For England and its supporters, depressing is the only word I can think of to describe what just happened. 0-0 after extra time. Italy prevail 4-2 on penalties and England bows out of the European championship. A disturbingly similar feeling to what I experienced in 2004 and 2006.
But it was all scripted, isn’t it? I mean who would have expected this England team to progress let alone win the Euros?!
Looking at the squad, any football pundit would say that this is a squad worthy of playing at the highest level if all the players play together as a team. The likes of Wayne Rooney in attack, Steven Gerrard dictating the midfield and John Terry being a rock in the defensive line of the ‘three lions’.
But I wonder what goes wrong every single time they put on that trademark white stripe and fail to reach the expectations of all England fans.
We questioned the lack of performance by the Dutch, and even if England qualified for the quarter finals, both of them sailed out of the competition on the same boat.
I think it is safe to say that the entirety of Sunday’s quarterfinal match was comprehensively dictated by the Azzurris. The better team won, and will advance to take on the Germans in the semifinal. Andrea Pirlo was a class act. At the age of 33, his delicate passes and single-handed domination of the midfield was unbelievable. Mario Balotelli managed to keep a lid on his hot head and held the ball up nicely, creating numerous chances for himself but failed to take any.
Possession wise, there was only team on the field. Adding to that, another standout for the Italians was substitute Alessandro Diamanti. His decisive penalty, along with his creativity and hunger, added a much-needed spark to the attack.
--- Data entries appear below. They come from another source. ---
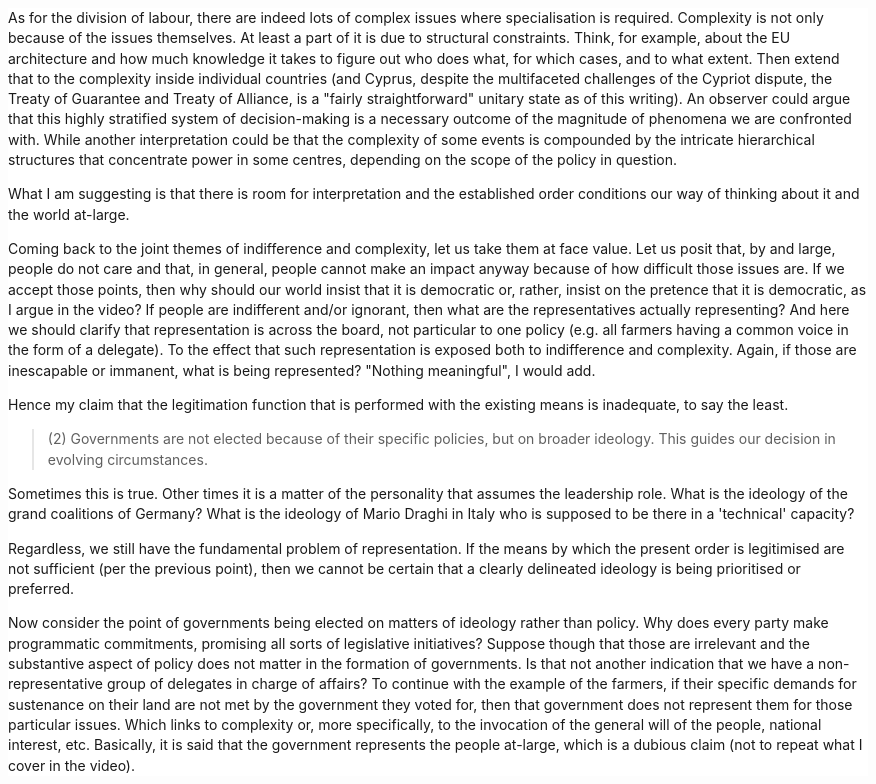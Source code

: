 As for the division of labour, there are indeed lots of complex issues
where specialisation is required.  Complexity is not only because of the
issues themselves.  At least a part of it is due to structural
constraints.  Think, for example, about the EU architecture and how much
knowledge it takes to figure out who does what, for which cases, and to
what extent.  Then extend that to the complexity inside individual
countries (and Cyprus, despite the multifaceted challenges of the
Cypriot dispute, the Treaty of Guarantee and Treaty of Alliance, is a
"fairly straightforward" unitary state as of this writing).  An observer
could argue that this highly stratified system of decision-making is a
necessary outcome of the magnitude of phenomena we are confronted with.
While another interpretation could be that the complexity of some events
is compounded by the intricate hierarchical structures that concentrate
power in some centres, depending on the scope of the policy in question.

What I am suggesting is that there is room for interpretation and the
established order conditions our way of thinking about it and the world
at-large.

Coming back to the joint themes of indifference and complexity, let us
take them at face value.  Let us posit that, by and large, people do not
care and that, in general, people cannot make an impact anyway because
of how difficult those issues are.  If we accept those points, then why
should our world insist that it is democratic or, rather, insist on the
pretence that it is democratic, as I argue in the video?  If people are
indifferent and/or ignorant, then what are the representatives actually
representing?  And here we should clarify that representation is across
the board, not particular to one policy (e.g. all farmers having a
common voice in the form of a delegate).  To the effect that such
representation is exposed both to indifference and complexity.  Again,
if those are inescapable or immanent, what is being represented?
"Nothing meaningful", I would add.

Hence my claim that the legitimation function that is performed with the
existing means is inadequate, to say the least.

> (2) Governments are not elected because of their specific policies,
> but on broader ideology. This guides our decision in evolving
> circumstances.

Sometimes this is true.  Other times it is a matter of the personality
that assumes the leadership role.  What is the ideology of the grand
coalitions of Germany?  What is the ideology of Mario Draghi in Italy
who is supposed to be there in a 'technical' capacity?

Regardless, we still have the fundamental problem of representation.  If
the means by which the present order is legitimised are not sufficient
(per the previous point), then we cannot be certain that a clearly
delineated ideology is being prioritised or preferred.

Now consider the point of governments being elected on matters of
ideology rather than policy.  Why does every party make programmatic
commitments, promising all sorts of legislative initiatives?  Suppose
though that those are irrelevant and the substantive aspect of policy
does not matter in the formation of governments.  Is that not another
indication that we have a non-representative group of delegates in
charge of affairs?  To continue with the example of the farmers, if
their specific demands for sustenance on their land are not met by the
government they voted for, then that government does not represent them
for those particular issues.  Which links to complexity or, more
specifically, to the invocation of the general will of the people,
national interest, etc.  Basically, it is said that the government
represents the people at-large, which is a dubious claim (not to repeat
what I cover in the video).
On the English side of things, James Milner once again showed his ineffectiveness on the flank, and really failed to offer anything positive. And just when things looked promising, he would either lose the ball or play it all the way back to Joe Hart. It was shocking to see him start before the pacy winger and in-form Walcott or even the talented youngster Alex Oxlade Chamberlain. Wayne Rooney lazily jogged around hoping that the ball would magically end up in the back of the net. With him or without him, England didn’t miss a striker.
Wait… but did they have any?
By all accounts, they were defeated before the first penalty had even been struck. Things momentarily took a turn for the better when Riccardo Montolivo smashed his penalty wide. England fans went berserk as they sensed victory, but their ecstasy was short-lived as under tremendous pressure, Andrea Pirlo cheekily chipped the ball past the helpless Joe Hart.
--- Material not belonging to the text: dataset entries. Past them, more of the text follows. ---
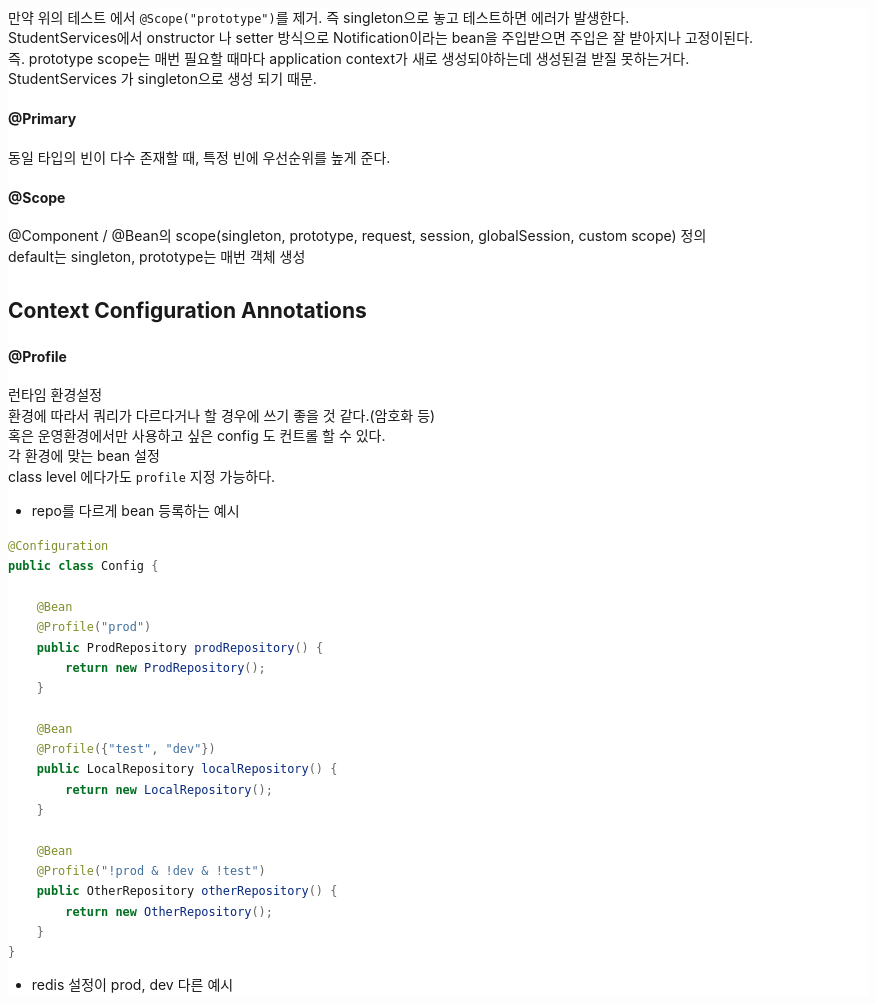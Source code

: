 만약 위의 테스트 에서 `@Scope("prototype")`를 제거. 즉 singleton으로 놓고 테스트하면 에러가 발생한다.<br/>
StudentServices에서 onstructor 나 setter 방식으로 Notification이라는 bean을 주입받으면 주입은 잘 받아지나 고정이된다.<br/>
즉. prototype scope는 매번 필요할 때마다 application context가 새로 생성되야하는데 생성된걸 받질 못하는거다.<br/>
StudentServices 가 singleton으로 생성 되기 때문.

#### @Primary

동일 타입의 빈이 다수 존재할 때, 특정 빈에 우선순위를 높게 준다.

#### @Scope

@Component / @Bean의 scope(singleton, prototype, request, session, globalSession, custom scope) 정의<br/>
default는 singleton, prototype는 매번 객체 생성
<br/>

## Context Configuration Annotations

#### @Profile

런타임 환경설정 <br/>
환경에 따라서 쿼리가 다르다거나 할 경우에 쓰기 좋을 것 같다.(암호화 등)<br/>
혹은 운영환경에서만 사용하고 싶은 config 도 컨트롤 할 수 있다.<br/>
각 환경에 맞는 bean 설정<br/>
class level 에다가도 `profile` 지정 가능하다.<br/>

- repo를 다르게 bean 등록하는 예시

```java
@Configuration
public class Config {

    @Bean
    @Profile("prod")
    public ProdRepository prodRepository() {
        return new ProdRepository();
    }

    @Bean
    @Profile({"test", "dev"})
    public LocalRepository localRepository() {
        return new LocalRepository();
    }

    @Bean
    @Profile("!prod & !dev & !test")
    public OtherRepository otherRepository() {
        return new OtherRepository();
    }
}
```

- redis 설정이 prod, dev 다른 예시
Pressure? What pressure? Still the ball was in England’s court. Ashley Young stepped up and smacked the post from five yards out and Ashley Cole followed up with the most predictable penalty kick as he chose the same side like he did in the Munich final. Only, this time he hit it worse.
All that was left to do was watch Diamanti stroke his penalty past Hart and wheel away in celebration.
Many of the flaws in England’s efforts and game plan on Sunday can be traced back to the Capello era. A new coach was appointed just two weeks before a major tournament. Wayne Rooney once again began and finished a tournament imperfectly. The suspension he foolishly earned by kicking out at Montenegro defender Miodrag Dzudovic proved costly. The lack of depth in areas such as central midfield due to the injuries suffered by Frank Lampard, Gareth Barry and Jack Wilshere also hurt. It might have solved a few selection dilemmas — Steven Gerrard and Scott Parker became automatic choices. But the duo in the engine room were duly tired in the latter stages and only an inexperienced Jordan Henderson was available in relief. John Terry’s upcoming court case, the subsequent controversy surrounding Rio Ferdinand’s non-selection, the lengthy injury list…England’s chances were gone even before a ball had been kicked.
Now it’s once again back to the drawing board for Hodgson and his men. They can either sit around and sulk about it — or take it as something to build upon.
To be very honest, no one expected ‘this’ English side to conjure any miracles in Poland and Ukraine but, two years from now in Brazil, the fans and press are not likely to be so forgiving.